Task to carry out: Below this line is a set of entries; quote exactly the lines from the line that contains "- Can contain NULL" to the line that contains "## Best Practices", both lines included.

Available records:
○ ○ ○

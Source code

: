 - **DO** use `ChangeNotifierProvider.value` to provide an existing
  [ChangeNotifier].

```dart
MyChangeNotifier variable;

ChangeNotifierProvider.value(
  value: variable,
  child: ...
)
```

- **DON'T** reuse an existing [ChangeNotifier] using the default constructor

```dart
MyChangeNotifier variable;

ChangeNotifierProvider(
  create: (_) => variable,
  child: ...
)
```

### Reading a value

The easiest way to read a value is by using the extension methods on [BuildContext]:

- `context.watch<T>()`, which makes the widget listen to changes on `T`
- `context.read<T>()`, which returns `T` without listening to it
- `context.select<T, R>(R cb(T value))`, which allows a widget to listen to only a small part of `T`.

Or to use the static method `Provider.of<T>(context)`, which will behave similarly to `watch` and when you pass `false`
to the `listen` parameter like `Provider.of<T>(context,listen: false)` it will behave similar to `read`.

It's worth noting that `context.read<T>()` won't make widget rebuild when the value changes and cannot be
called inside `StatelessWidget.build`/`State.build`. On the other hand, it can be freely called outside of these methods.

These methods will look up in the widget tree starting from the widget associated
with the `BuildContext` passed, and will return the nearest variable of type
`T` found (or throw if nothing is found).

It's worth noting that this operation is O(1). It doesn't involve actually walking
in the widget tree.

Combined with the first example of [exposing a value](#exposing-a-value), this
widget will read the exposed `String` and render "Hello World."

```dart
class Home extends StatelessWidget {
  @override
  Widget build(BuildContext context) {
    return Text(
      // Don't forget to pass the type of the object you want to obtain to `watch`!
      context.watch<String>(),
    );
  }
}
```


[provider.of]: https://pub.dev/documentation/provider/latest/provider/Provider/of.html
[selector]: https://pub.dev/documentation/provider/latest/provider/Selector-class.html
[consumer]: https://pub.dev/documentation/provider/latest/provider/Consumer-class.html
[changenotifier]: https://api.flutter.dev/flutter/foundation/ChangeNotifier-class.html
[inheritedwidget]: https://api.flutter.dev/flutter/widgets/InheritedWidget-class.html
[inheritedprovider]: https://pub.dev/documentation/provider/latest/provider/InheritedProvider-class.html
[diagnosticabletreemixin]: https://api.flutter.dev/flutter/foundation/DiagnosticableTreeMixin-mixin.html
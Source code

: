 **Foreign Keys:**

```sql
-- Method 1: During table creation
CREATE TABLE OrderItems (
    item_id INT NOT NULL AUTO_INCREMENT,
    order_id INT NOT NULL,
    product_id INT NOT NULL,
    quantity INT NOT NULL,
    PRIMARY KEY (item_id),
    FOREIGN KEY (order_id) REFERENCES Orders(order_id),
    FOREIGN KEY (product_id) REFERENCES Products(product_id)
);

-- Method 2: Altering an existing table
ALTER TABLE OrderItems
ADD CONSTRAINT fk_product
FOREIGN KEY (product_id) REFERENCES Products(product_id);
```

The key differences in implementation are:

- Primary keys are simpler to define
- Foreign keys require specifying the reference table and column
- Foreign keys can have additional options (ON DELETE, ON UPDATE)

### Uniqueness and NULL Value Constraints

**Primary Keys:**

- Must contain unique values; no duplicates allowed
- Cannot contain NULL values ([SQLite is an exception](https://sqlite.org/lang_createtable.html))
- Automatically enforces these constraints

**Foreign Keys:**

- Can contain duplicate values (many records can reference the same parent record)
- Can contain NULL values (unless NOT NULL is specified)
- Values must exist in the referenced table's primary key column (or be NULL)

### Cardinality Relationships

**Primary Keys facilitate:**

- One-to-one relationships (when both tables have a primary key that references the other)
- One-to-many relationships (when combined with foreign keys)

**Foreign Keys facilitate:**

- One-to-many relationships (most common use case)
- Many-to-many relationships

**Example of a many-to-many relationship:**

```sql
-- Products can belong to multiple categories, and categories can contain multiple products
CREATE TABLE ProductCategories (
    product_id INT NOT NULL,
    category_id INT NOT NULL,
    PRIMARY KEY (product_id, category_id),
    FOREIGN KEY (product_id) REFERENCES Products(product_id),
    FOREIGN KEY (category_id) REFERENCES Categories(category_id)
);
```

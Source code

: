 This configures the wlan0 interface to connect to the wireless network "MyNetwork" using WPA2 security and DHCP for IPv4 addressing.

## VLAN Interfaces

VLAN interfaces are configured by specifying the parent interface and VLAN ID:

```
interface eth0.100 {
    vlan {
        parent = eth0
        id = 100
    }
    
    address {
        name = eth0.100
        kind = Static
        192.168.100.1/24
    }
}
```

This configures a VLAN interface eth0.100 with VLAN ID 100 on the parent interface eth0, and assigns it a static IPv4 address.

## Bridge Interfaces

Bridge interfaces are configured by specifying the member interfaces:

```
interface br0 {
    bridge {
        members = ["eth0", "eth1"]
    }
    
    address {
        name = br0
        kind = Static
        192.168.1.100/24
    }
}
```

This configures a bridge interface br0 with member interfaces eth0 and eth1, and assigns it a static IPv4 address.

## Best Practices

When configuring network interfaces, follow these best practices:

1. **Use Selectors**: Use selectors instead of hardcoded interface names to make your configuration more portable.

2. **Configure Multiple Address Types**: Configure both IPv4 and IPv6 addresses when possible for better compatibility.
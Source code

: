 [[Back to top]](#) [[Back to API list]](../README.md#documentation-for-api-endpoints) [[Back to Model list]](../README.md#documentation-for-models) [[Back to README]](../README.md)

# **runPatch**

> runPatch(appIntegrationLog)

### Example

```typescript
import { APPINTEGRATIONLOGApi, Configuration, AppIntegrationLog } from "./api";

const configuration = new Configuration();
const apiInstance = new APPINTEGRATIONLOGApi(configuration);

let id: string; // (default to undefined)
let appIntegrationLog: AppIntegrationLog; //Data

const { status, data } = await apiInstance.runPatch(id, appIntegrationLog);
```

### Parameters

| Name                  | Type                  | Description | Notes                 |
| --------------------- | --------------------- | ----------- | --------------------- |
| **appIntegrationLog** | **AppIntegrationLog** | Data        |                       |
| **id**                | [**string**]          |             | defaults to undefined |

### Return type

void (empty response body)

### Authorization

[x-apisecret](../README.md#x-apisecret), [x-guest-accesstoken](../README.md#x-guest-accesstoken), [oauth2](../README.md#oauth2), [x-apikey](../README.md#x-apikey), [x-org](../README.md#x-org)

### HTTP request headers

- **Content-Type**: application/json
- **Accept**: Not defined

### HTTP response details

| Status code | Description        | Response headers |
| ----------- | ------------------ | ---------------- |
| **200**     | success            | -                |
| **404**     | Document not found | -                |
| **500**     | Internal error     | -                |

○ ○ ○

Written reply:
- Can contain NULL values (unless NOT NULL is specified)
- Values must exist in the referenced table's primary key column (or be NULL)

### Cardinality Relationships

**Primary Keys facilitate:**

- One-to-one relationships (when both tables have a primary key that references the other)
- One-to-many relationships (when combined with foreign keys)

**Foreign Keys facilitate:**

- One-to-many relationships (most common use case)
- Many-to-many relationships

**Example of a many-to-many relationship:**

```sql
-- Products can belong to multiple categories, and categories can contain multiple products
CREATE TABLE ProductCategories (
    product_id INT NOT NULL,
    category_id INT NOT NULL,
    PRIMARY KEY (product_id, category_id),
    FOREIGN KEY (product_id) REFERENCES Products(product_id),
    FOREIGN KEY (category_id) REFERENCES Categories(category_id)
);
```

Source code

: This configures the wlan0 interface to connect to the wireless network "MyNetwork" using WPA2 security and DHCP for IPv4 addressing.

## VLAN Interfaces

VLAN interfaces are configured by specifying the parent interface and VLAN ID:

```
interface eth0.100 {
    vlan {
        parent = eth0
        id = 100
    }
    
    address {
        name = eth0.100
        kind = Static
        192.168.100.1/24
    }
}
```

This configures a VLAN interface eth0.100 with VLAN ID 100 on the parent interface eth0, and assigns it a static IPv4 address.

## Bridge Interfaces

Bridge interfaces are configured by specifying the member interfaces:

```
interface br0 {
    bridge {
        members = ["eth0", "eth1"]
    }
    
    address {
        name = br0
        kind = Static
        192.168.1.100/24
    }
}
```

This configures a bridge interface br0 with member interfaces eth0 and eth1, and assigns it a static IPv4 address.

## Best Practices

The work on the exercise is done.